I had to come back for a second night at the lab. I was hooked up the same way, but during the night they woke me up and tried different masks on me. Then they sent me home.


Soon, I was back again for more results. They told me the pressure number for my machine and asked me who I wanted to get my CPAP machine from. I was aggravated once again. It was another five minute appointment. I had to travel an hour to get there and had to get a babysitter for what turned out to be a five minute appointment. I didn’t see the doctor again. I thought this was really unreasonable.


I picked up the machine. It seems like I waited a couple of weeks before it was ready. I started out with a nasal cannula. I’ve used it several weeks now and have decided to switch to a regular face mask. I tend to do breathe through my mouth a lot and the nasal mask was not a good choice for me. I remember they told me that I was a mouth breather. Given this, it would have been nice if they had recommended I start with a face mask.
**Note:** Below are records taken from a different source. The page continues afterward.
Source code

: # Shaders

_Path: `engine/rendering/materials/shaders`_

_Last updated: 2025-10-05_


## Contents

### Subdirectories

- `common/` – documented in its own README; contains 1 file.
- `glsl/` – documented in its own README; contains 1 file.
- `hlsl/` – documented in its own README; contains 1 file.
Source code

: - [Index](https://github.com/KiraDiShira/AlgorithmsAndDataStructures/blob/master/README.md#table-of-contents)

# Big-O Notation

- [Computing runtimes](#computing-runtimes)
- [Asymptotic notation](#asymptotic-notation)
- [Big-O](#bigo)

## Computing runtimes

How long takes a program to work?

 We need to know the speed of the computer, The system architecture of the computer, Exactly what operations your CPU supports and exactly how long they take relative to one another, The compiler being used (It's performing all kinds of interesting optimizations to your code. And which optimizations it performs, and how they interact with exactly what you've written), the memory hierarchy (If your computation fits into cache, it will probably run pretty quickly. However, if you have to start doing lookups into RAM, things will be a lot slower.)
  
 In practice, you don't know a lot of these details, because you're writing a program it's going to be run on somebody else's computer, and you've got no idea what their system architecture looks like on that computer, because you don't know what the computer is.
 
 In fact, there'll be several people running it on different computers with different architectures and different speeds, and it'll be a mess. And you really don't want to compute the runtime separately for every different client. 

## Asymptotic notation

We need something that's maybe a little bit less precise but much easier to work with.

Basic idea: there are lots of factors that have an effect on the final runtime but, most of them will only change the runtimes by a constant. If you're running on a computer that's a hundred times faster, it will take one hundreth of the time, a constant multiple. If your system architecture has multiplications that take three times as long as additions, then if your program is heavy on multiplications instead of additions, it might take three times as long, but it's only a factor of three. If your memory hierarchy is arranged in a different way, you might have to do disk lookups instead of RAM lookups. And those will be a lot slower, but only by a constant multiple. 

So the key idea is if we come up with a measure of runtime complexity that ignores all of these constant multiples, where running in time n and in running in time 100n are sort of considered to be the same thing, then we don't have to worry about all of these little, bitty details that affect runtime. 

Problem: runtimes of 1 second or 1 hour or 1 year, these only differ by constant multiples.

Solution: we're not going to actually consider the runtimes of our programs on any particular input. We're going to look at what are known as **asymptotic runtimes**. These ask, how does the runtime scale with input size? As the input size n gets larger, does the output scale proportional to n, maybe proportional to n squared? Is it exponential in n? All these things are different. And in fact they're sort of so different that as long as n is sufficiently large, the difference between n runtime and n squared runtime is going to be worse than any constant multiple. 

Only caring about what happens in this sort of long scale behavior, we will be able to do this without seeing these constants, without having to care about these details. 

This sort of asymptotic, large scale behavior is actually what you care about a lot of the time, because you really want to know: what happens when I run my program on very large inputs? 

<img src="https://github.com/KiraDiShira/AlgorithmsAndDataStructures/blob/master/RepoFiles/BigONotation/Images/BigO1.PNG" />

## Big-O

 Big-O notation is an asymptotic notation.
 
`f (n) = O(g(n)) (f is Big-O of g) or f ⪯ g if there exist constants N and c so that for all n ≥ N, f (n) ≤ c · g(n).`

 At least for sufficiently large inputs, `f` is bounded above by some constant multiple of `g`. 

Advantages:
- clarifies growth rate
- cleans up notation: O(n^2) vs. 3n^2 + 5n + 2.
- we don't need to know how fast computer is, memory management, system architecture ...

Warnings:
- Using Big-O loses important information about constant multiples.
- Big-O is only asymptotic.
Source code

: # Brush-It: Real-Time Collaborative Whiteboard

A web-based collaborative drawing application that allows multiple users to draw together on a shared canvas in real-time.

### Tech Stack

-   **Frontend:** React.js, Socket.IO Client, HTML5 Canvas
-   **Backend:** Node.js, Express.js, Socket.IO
Right now, I really can’t tell that the CPAP machine is helping me much. But, I think the problem is that I need a different mask. I do use the machine most of the time and plan to stick to it.

At first, I worried about the noise of the machine. It doesn’t both my husband at all because he uses one also. But, I was afraid that it would be too loud and I wouldn’t wake up when the baby cried. That didn’t turn out to be a problem. I can still hear the baby.

People tell me it can take several months to get the machine and mask adjusted right and to get really comfortable with the system. I am working on it and continue to hope this will help me with my excessive daytime sleepiness.

About The Author
Karen L.

Karen L. is a real patient from the Western North Carolina area. She has shared her story with the hope that those needing treatment will be less anxious after having read her experience. She also hopes that treatment centers will pick up on her frustrations and streamline the testing process.